L’architecte titulaire d’une mission complète de maîtrise d’œuvre engage sa responsabilité contractuelle envers le maître d’ouvrage en cas de non-conformité de l’ouvrage aux plans

Cass., 3ème civ., 7 novembre 2024, pourvoi n° 23-12.315, publié au bulletin

A la faveur d’une décision rendue le 7 novembre 2024, la Cour de cassation renforce la responsabilité de l’architecte titulaire d’une mission complète de maîtrise d’œuvre envers le maître d’ouvrage.

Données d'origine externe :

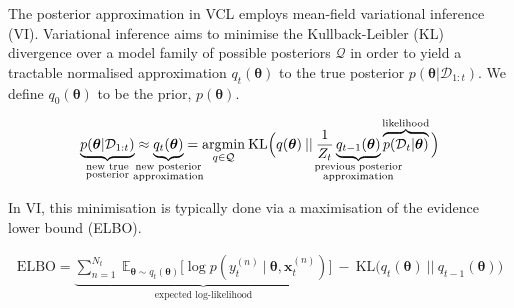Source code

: \documentclass[a4paper,10pt]{article}
\let\boldtheta\theta %
\renewcommand{\theta}{\boldsymbol{\boldtheta}} %
\newcommand{\x}{\mathbf{x}}
\begin{document}
The posterior approximation in VCL employs mean-field variational inference (VI). Variational inference aims to minimise the Kullback-Leibler (KL) divergence over a model family of possible posteriors $\mathcal{Q}$ in order to yield a tractable normalised approximation $q_t(\theta)$ to the true posterior $p(\theta | \mathcal{D}_{1:t})$. We define $q_0(\theta)$ to be the prior, $p(\theta)$.

\vspace{-2.em}
\begin{equation}\label{eq:3}
\begin{split}
\underbrace{p(\theta | \mathcal{D}_{1:t})}_{\mathclap{\substack{\text{new true}\\ \text{posterior}}}}\approx \underbrace{q_t(\theta)}_{\mathclap{\substack{\text{new posterior}\\ \text{approximation}}}} &=\underset{q\in\mathcal{Q}}{\mathrm{arg}\mathrm{min}} \: \mathrm{KL}\Big(q(\theta)\:||\:\frac{1}{Z_t}\underbrace{q_{t-1}(\theta)}_{\mathclap{\substack{\text{previous posterior} \\ \text{approximation}}}}\overbrace{p(\mathcal{D}_t|\theta)}^{\mathclap{\text{likelihood}}} \Big)\\
\end{split}
\end{equation}

\vspace{-0.6em}
In VI, this minimisation is typically done via a maximisation of the evidence lower bound (ELBO). 

\vspace{-1.95em}
\begin{equation}\label{eq:4}
\begin{split}
\mathrm{ELBO}= \underbrace{{\textstyle\sum}_{n=1}^{N_t} \> \mathds{E}_{\theta \sim q_t(\theta)}\big[\log p(y_t^{(n)} \:| \:\theta, \x_t^{(n)})\big]}_{\text{expected log-likelihood}} \> -  \> \mathrm{KL}\big(q_t(\theta)\:||\:q_{t-1}(\theta)\big)
\end{split}
\end{equation} %
\end{document}
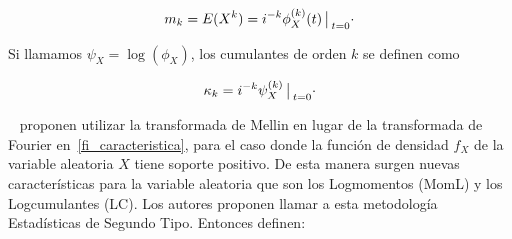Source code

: \begin{align}
\label{MomentosPrimerTipo}
m_k=E(X^k)=i^{-k} \phi_X^{(k)}(t)\big\arrowvert _{t=0}\cdot
\end{align}

Si llamamos $\psi_X=\log(\phi_X)$, los cumulantes de orden $k$ se definen como 

\begin{align}
\label{CumulantePrimerTipo}
\kappa_k=i^{-k} \psi_X^{(k)}\big\arrowvert _{t=0}\cdot
\end{align}

~\citet{nicolas2002} proponen utilizar la transformada de Mellin en lugar de la transformada de Fourier en~\eqref{fi_caracteristica}, para el caso donde la función de densidad $f_X$ de la variable aleatoria $X$ tiene soporte positivo. De esta manera surgen nuevas características para la variable aleatoria que son los Logmomentos (MomL) y los  Logcumulantes (LC). Los autores proponen llamar a esta metodología Estadísticas de Segundo Tipo. Entonces definen:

La troisième chambre civile a en effet jugé qu’en cas de non-conformité de l’ouvrage aux plans établis par l’architecte, ce dernier, même s’il ne s’est pas expressément vu confier une mission spécifique relative au mesurage de l’ouvrage, engage sa responsabilité contractuelle :

« 5. Pour rejeter la demande d’indemnisation formée par le maître de l’ouvrage contre l’architecte, l’arrêt retient qu’il est établi que la surface du lot n° 18 présente un déficit d’au moins 6,70 m² par rapport à la surface attendue mais que l’architecte, qui était chargé d’une mission complète de base de maîtrise d’oeuvre allant des études préliminaires à l’assistance à la réception et au dossier des ouvrages exécutés, ne s’était pas vu confier de missions complémentaires dont celles visées au paragraphe G.4.1, soit « les relevés comprenant le mesurage et la représentation graphique de tout ou partie d’un ouvrage existant » et au paragraphe G.4.6, soit « le calcul des superficies » (loi Carrez).

6. Il en déduit que l’architecte, n’étant tenu d’aucune mission de mesurage des ouvrages, ne saurait se voir reprocher un manquement dans l’exercice de ses missions de base.

7. En statuant ainsi, alors qu’elle avait constaté que M. [E] était chargé d’une mission complète, laquelle incluait nécessairement la direction de l’exécution des travaux, de sorte que l’architecte était tenu de veiller à une exécution conforme aux prévisions contractuelles et aux plans établis, même en l’absence de mission particulière portant sur le mesurage des surfaces, la cour d’appel a violé le texte susvisé».

Ainsi, le maître d’ouvrage est recevable à solliciter, non seulement, l’indemnisation du manque à gagner résultant de la non-conformité de l’ouvrage aux prévisions contractuelles, mais, de surcroît, l’indemnisation de la perte de chance de conclure la vente de l’ouvrage à un prix supérieur s’il n’avait pas été affecté de cette non-conformité :

« 10. Il en résulte [de l’ancien article 1147 du code civil] que le maître de l’ouvrage peut réclamer l’indemnisation d’un manque à gagner résultant de la non-conformité de l’ouvrage aux prévisions contractuelles si celle-ci est imputable à un locateur d’ouvrage.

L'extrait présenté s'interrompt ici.